● WHAT IS EXPECTED
Exactly the lines from the first line of the listing through the line containing "- TODO(burdon): D3 playground for feeds!" should appear in the output, unchanged.

● RECORD EXTRACTS
------------------------------------------------

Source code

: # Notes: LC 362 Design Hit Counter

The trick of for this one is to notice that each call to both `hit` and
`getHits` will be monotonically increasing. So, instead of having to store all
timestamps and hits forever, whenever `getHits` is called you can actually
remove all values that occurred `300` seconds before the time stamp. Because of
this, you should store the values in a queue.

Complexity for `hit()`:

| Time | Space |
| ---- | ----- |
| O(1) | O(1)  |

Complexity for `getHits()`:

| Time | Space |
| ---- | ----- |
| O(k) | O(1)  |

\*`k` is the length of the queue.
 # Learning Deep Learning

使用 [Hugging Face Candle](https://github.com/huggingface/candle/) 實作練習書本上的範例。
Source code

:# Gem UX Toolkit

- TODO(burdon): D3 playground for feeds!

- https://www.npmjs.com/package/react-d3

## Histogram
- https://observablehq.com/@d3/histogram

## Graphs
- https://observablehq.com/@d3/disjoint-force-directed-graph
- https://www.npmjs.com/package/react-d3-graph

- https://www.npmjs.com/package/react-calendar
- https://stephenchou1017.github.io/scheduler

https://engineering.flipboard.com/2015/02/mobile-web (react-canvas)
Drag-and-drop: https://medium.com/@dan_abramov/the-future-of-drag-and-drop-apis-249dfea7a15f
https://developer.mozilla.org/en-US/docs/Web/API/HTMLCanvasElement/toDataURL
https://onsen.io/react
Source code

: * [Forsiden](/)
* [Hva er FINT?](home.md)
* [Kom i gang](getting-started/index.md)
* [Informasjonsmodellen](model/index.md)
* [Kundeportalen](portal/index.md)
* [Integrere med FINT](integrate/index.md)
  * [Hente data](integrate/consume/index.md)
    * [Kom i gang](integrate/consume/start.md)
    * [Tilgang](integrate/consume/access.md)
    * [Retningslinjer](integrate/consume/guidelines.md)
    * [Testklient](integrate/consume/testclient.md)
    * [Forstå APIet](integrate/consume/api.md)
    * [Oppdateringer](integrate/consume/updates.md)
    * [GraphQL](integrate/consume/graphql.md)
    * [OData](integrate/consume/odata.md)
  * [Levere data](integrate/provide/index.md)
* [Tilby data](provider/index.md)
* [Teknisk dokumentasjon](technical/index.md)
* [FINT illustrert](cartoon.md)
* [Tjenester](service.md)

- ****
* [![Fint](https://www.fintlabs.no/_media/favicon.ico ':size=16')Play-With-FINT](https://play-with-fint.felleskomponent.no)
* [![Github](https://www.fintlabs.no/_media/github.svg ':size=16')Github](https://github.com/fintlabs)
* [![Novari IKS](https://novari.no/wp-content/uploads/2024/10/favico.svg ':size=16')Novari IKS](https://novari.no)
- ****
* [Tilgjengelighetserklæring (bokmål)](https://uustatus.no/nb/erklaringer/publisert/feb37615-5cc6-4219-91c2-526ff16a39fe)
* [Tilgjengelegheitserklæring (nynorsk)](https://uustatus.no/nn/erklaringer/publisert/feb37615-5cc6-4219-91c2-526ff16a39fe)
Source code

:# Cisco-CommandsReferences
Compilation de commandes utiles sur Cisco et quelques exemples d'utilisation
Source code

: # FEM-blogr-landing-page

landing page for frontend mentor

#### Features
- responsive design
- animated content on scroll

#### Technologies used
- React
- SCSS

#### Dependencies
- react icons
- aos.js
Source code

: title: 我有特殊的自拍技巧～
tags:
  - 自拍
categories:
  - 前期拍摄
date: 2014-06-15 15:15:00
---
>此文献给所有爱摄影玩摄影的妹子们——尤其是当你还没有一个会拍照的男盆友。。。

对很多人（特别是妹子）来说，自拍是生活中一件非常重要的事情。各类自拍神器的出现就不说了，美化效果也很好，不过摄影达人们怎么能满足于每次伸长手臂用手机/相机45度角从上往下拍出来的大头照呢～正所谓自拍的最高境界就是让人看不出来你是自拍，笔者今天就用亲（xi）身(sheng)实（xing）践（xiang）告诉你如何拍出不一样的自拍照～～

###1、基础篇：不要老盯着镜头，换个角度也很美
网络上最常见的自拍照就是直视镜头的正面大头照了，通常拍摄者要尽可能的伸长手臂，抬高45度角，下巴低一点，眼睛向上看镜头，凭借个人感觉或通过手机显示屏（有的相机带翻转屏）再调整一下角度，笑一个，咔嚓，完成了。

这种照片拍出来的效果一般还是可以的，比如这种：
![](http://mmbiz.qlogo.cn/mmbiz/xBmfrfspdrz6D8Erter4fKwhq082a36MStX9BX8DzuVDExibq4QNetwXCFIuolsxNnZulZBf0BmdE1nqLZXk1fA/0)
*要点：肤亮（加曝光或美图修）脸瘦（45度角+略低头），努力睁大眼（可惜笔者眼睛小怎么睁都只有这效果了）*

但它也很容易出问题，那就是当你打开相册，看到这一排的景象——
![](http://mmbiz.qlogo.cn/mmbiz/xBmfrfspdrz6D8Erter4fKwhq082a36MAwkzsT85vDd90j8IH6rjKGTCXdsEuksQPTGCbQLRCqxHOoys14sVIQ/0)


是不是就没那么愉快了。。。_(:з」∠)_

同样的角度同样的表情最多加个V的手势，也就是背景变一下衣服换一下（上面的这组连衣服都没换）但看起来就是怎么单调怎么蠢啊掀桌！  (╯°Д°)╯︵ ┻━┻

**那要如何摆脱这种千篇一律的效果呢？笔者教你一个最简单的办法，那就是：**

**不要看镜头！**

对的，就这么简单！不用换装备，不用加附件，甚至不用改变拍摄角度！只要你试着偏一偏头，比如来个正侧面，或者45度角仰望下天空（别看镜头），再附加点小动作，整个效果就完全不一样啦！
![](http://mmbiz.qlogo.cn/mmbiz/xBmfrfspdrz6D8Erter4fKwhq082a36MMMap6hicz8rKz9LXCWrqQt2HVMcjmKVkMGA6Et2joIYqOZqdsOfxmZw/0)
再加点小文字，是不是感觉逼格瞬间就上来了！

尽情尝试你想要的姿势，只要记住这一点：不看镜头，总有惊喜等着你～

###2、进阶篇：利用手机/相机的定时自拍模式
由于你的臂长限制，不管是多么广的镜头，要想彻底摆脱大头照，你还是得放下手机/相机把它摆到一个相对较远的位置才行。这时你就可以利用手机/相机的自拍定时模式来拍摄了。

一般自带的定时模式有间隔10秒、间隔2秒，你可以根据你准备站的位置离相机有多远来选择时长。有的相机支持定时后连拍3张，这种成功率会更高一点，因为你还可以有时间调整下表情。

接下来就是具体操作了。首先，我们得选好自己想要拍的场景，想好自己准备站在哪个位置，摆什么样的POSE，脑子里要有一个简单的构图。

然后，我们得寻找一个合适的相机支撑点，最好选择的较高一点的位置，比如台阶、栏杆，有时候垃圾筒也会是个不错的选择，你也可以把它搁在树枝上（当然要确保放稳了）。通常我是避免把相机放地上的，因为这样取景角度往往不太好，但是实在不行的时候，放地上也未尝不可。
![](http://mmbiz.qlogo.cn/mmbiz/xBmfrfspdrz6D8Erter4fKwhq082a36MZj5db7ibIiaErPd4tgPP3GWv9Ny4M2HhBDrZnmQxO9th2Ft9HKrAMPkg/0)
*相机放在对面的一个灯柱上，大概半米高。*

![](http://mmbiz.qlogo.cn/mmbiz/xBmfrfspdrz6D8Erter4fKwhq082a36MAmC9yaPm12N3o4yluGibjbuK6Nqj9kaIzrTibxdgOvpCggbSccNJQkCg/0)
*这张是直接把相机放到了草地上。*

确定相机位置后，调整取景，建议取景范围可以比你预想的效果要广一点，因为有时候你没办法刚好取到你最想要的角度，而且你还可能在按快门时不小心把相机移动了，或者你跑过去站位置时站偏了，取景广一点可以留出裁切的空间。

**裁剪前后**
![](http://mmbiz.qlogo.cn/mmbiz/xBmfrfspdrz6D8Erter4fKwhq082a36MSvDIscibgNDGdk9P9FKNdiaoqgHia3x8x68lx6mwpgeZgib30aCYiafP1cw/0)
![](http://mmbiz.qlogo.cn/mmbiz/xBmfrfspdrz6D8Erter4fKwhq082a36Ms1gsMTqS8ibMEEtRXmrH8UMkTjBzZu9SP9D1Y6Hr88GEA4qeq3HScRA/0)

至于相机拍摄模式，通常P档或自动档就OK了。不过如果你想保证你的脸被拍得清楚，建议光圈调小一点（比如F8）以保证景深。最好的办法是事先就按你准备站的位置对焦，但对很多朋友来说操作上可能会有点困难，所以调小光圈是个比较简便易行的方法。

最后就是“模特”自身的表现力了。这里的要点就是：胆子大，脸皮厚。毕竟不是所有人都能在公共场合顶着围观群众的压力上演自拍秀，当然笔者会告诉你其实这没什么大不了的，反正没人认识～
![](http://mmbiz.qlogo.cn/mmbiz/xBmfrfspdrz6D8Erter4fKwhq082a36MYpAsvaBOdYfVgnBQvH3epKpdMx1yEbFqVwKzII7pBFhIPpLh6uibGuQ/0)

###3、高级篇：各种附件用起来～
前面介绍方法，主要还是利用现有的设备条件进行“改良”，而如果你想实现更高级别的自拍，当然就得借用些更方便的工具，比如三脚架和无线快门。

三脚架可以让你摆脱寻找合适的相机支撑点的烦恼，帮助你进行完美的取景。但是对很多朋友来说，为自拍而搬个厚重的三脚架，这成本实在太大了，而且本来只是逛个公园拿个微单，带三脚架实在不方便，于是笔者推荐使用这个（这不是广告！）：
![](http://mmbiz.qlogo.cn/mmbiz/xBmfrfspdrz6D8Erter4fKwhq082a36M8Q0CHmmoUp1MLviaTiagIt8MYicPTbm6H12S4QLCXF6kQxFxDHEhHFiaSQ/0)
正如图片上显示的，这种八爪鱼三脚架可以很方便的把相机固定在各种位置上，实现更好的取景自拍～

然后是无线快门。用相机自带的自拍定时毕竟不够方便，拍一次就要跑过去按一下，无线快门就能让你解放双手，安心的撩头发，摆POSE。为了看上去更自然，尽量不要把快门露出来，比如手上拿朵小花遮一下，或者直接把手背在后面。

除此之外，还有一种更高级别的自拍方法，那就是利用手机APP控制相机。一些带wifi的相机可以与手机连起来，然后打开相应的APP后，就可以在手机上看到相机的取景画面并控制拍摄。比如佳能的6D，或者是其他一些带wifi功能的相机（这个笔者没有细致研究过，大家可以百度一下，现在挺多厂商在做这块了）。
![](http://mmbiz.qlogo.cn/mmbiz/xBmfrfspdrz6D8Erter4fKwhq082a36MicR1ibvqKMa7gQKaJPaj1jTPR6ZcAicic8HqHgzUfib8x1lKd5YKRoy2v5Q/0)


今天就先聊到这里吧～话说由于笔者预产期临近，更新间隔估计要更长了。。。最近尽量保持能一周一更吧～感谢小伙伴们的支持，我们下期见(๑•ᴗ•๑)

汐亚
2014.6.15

------------------------------------------------

● RESULT FOR THIS EXERCISE
Source code

: # Notes: LC 362 Design Hit Counter

The trick of for this one is to notice that each call to both `hit` and
`getHits` will be monotonically increasing. So, instead of having to store all
timestamps and hits forever, whenever `getHits` is called you can actually
remove all values that occurred `300` seconds before the time stamp. Because of
this, you should store the values in a queue.

Complexity for `hit()`:

| Time | Space |
| ---- | ----- |
| O(1) | O(1)  |

Complexity for `getHits()`:

| Time | Space |
| ---- | ----- |
| O(k) | O(1)  |

\*`k` is the length of the queue.
 # Learning Deep Learning

使用 [Hugging Face Candle](https://github.com/huggingface/candle/) 實作練習書本上的範例。
Source code

:# Gem UX Toolkit

- TODO(burdon): D3 playground for feeds!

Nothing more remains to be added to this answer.